* Exercise brief
What lines of the material below hold the string "核定乘客定額及客運口岸"? Copy them out.

* Record extracts
※ ※ ※

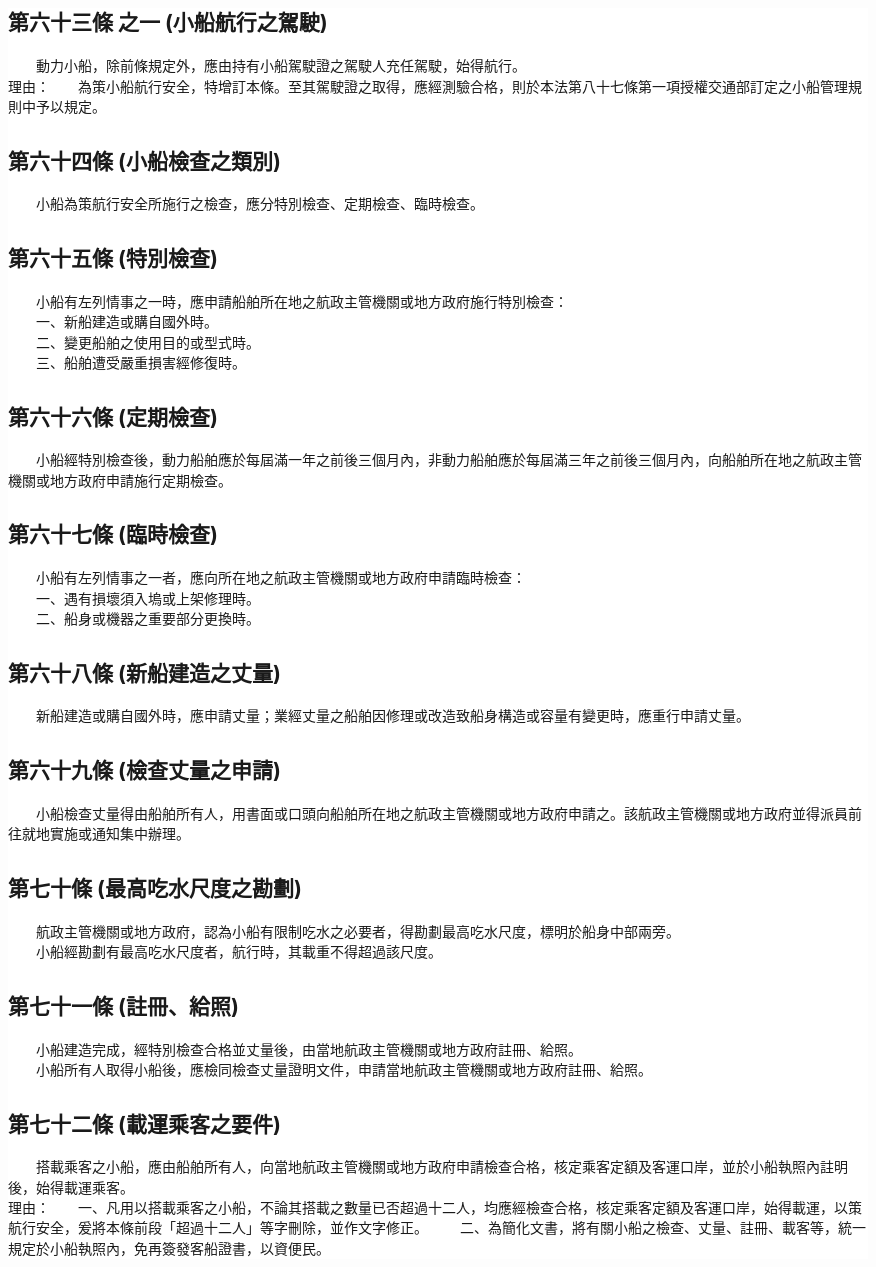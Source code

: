 
第六十三條 之一 (小船航行之駕駛)
--------------------------------
　　動力小船，除前條規定外，應由持有小船駕駛證之駕駛人充任駕駛，始得航行。  
理由：　　為策小船航行安全，特增訂本條。至其駕駛證之取得，應經測驗合格，則於本法第八十七條第一項授權交通部訂定之小船管理規則中予以規定。

第六十四條 (小船檢查之類別)
---------------------------
　　小船為策航行安全所施行之檢查，應分特別檢查、定期檢查、臨時檢查。  


第六十五條 (特別檢查)
---------------------
　　小船有左列情事之一時，應申請船舶所在地之航政主管機關或地方政府施行特別檢查：  
　　一、新船建造或購自國外時。  
　　二、變更船舶之使用目的或型式時。  
　　三、船舶遭受嚴重損害經修復時。  


第六十六條 (定期檢查)
---------------------
　　小船經特別檢查後，動力船舶應於每屆滿一年之前後三個月內，非動力船舶應於每屆滿三年之前後三個月內，向船舶所在地之航政主管機關或地方政府申請施行定期檢查。  


第六十七條 (臨時檢查)
---------------------
　　小船有左列情事之一者，應向所在地之航政主管機關或地方政府申請臨時檢查：  
　　一、遇有損壞須入塢或上架修理時。  
　　二、船身或機器之重要部分更換時。  


第六十八條 (新船建造之丈量)
---------------------------
　　新船建造或購自國外時，應申請丈量；業經丈量之船舶因修理或改造致船身構造或容量有變更時，應重行申請丈量。  


第六十九條 (檢查丈量之申請)
---------------------------
　　小船檢查丈量得由船舶所有人，用書面或口頭向船舶所在地之航政主管機關或地方政府申請之。該航政主管機關或地方政府並得派員前往就地實施或通知集中辦理。  


第七十條 (最高吃水尺度之勘劃)
-----------------------------
　　航政主管機關或地方政府，認為小船有限制吃水之必要者，得勘劃最高吃水尺度，標明於船身中部兩旁。  
　　小船經勘劃有最高吃水尺度者，航行時，其載重不得超過該尺度。  


第七十一條 (註冊、給照)
-----------------------
　　小船建造完成，經特別檢查合格並丈量後，由當地航政主管機關或地方政府註冊、給照。  
　　小船所有人取得小船後，應檢同檢查丈量證明文件，申請當地航政主管機關或地方政府註冊、給照。  


第七十二條 (載運乘客之要件)
---------------------------
　　搭載乘客之小船，應由船舶所有人，向當地航政主管機關或地方政府申請檢查合格，核定乘客定額及客運口岸，並於小船執照內註明後，始得載運乘客。  
理由：　　一、凡用以搭載乘客之小船，不論其搭載之數量已否超過十二人，均應經檢查合格，核定乘客定額及客運口岸，始得載運，以策航行安全，爰將本條前段「超過十二人」等字刪除，並作文字修正。
　　二、為簡化文書，將有關小船之檢查、丈量、註冊、載客等，統一規定於小船執照內，免再簽發客船證書，以資便民。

※ ※ ※

* Answer space
　　搭載乘客之小船，應由船舶所有人，向當地航政主管機關或地方政府申請檢查合格，核定乘客定額及客運口岸，並於小船執照內註明後，始得載運乘客。  
理由：　　一、凡用以搭載乘客之小船，不論其搭載之數量已否超過十二人，均應經檢查合格，核定乘客定額及客運口岸，始得載運，以策航行安全，爰將本條前段「超過十二人」等字刪除，並作文字修正。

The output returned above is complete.